(Data provided):
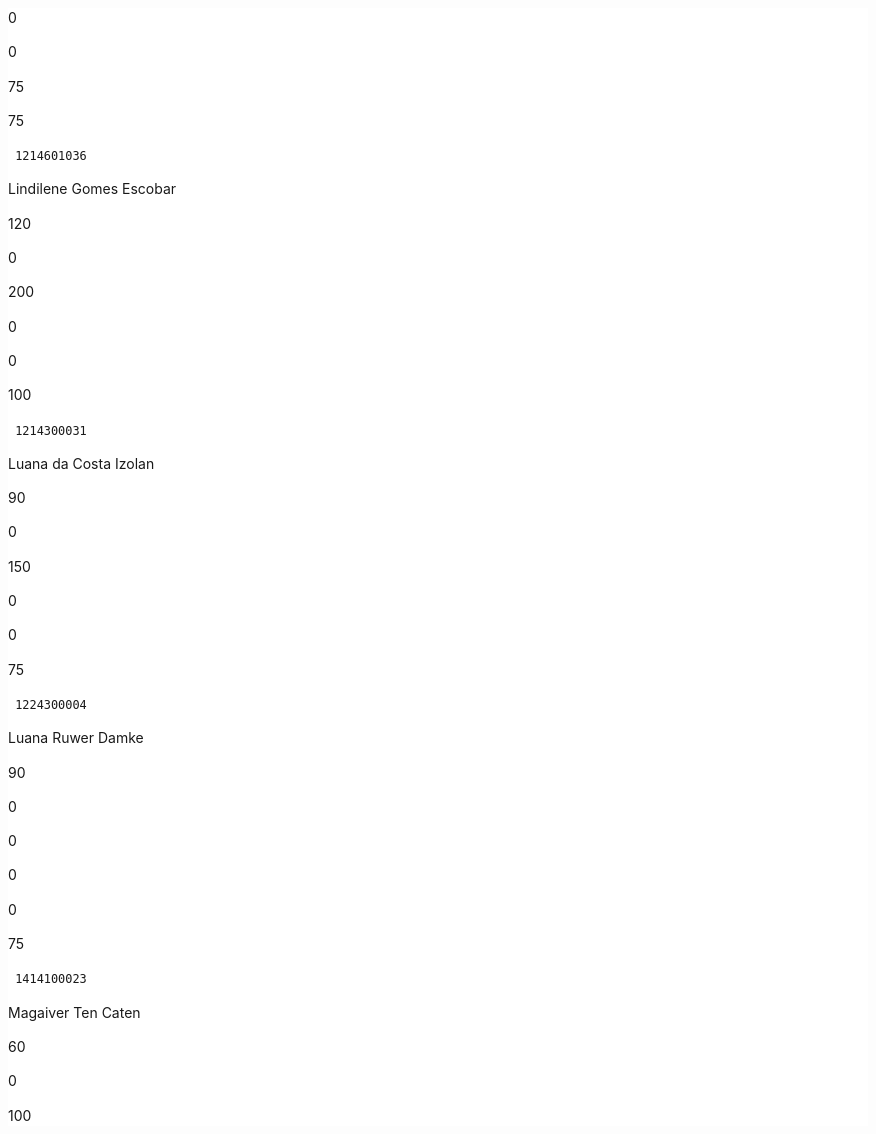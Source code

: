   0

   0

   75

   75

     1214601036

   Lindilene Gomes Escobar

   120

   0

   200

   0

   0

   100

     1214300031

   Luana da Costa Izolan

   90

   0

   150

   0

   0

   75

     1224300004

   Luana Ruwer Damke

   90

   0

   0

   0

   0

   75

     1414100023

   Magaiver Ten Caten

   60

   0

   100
...
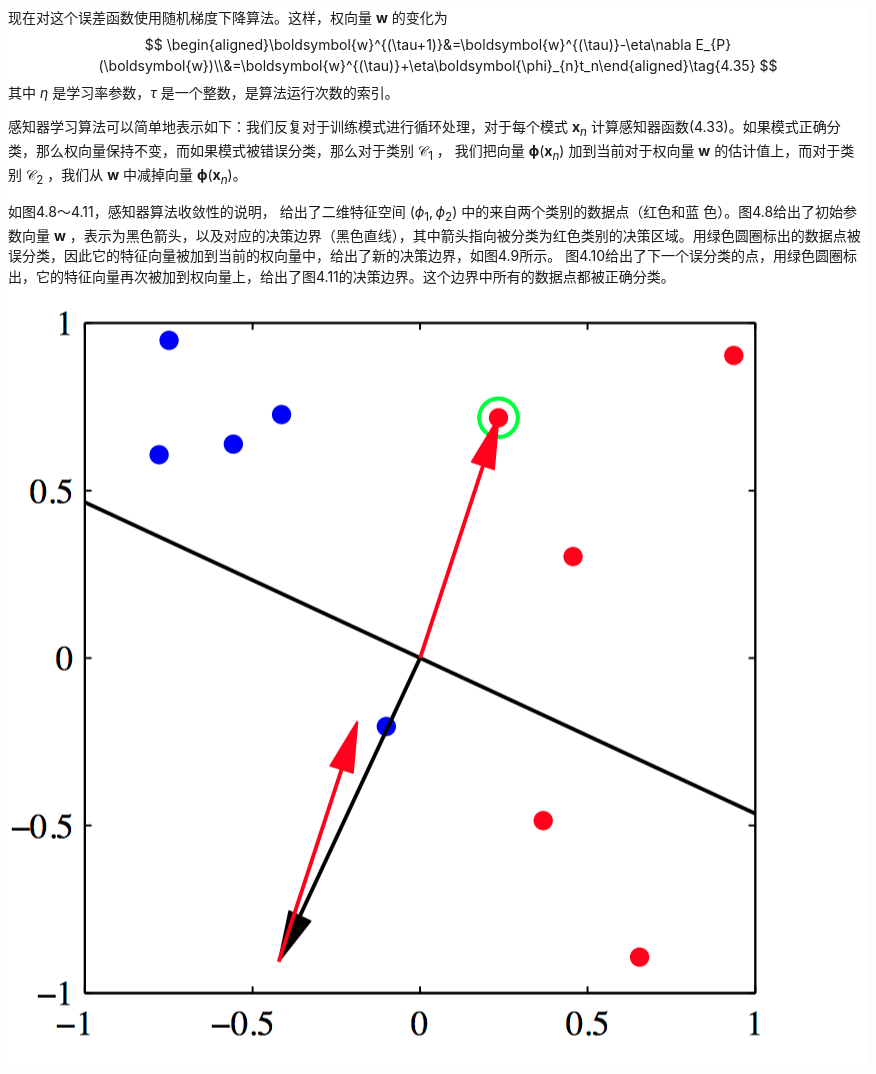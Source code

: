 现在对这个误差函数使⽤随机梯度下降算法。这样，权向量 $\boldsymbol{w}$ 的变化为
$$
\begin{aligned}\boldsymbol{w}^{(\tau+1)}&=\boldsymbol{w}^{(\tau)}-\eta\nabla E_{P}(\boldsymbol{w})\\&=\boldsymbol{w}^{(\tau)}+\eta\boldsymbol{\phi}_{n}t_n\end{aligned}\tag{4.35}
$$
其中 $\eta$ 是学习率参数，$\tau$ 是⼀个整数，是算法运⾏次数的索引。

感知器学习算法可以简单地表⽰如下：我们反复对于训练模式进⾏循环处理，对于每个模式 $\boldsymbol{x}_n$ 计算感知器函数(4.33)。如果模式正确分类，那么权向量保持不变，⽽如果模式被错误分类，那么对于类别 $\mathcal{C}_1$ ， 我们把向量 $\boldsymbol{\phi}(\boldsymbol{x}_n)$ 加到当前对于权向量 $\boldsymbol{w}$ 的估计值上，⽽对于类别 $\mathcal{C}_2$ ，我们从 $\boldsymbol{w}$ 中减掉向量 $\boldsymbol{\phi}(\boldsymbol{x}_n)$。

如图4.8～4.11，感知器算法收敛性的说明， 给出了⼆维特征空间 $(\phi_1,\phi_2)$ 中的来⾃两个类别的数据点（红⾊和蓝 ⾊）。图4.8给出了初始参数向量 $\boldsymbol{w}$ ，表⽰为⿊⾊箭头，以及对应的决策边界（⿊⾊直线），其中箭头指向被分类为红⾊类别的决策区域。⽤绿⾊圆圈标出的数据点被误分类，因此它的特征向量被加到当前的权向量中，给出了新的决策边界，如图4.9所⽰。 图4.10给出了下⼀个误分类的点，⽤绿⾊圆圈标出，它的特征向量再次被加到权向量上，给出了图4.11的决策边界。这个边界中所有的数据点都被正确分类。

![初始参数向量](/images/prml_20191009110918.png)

(Work request): Take every line from the records that holds "Luana" and copy it down.

(Your response):
   Luana da Costa Izolan
   Luana Ruwer Damke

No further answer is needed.